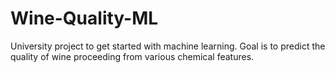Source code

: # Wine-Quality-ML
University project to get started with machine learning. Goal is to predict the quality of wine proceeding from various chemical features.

--

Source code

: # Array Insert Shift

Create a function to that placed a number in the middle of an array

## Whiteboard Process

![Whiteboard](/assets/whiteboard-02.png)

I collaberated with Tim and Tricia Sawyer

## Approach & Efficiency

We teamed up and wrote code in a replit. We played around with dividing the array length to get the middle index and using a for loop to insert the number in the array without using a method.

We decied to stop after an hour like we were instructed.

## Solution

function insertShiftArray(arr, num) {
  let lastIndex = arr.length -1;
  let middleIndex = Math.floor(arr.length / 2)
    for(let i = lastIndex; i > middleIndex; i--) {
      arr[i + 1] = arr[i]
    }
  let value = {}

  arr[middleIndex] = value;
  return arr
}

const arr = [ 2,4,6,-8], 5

What the task requires.
Wherever the line holding "We decied to" falls in the entries above, copy exactly from it through the line holding "const arr = [ 2,4,6,-8], 5", inclusive, and add nothing.

Task response.
We decied to stop after an hour like we were instructed.

## Solution

function insertShiftArray(arr, num) {
  let lastIndex = arr.length -1;
  let middleIndex = Math.floor(arr.length / 2)
    for(let i = lastIndex; i > middleIndex; i--) {
      arr[i + 1] = arr[i]
    }
  let value = {}

  arr[middleIndex] = value;
  return arr
}

const arr = [ 2,4,6,-8], 5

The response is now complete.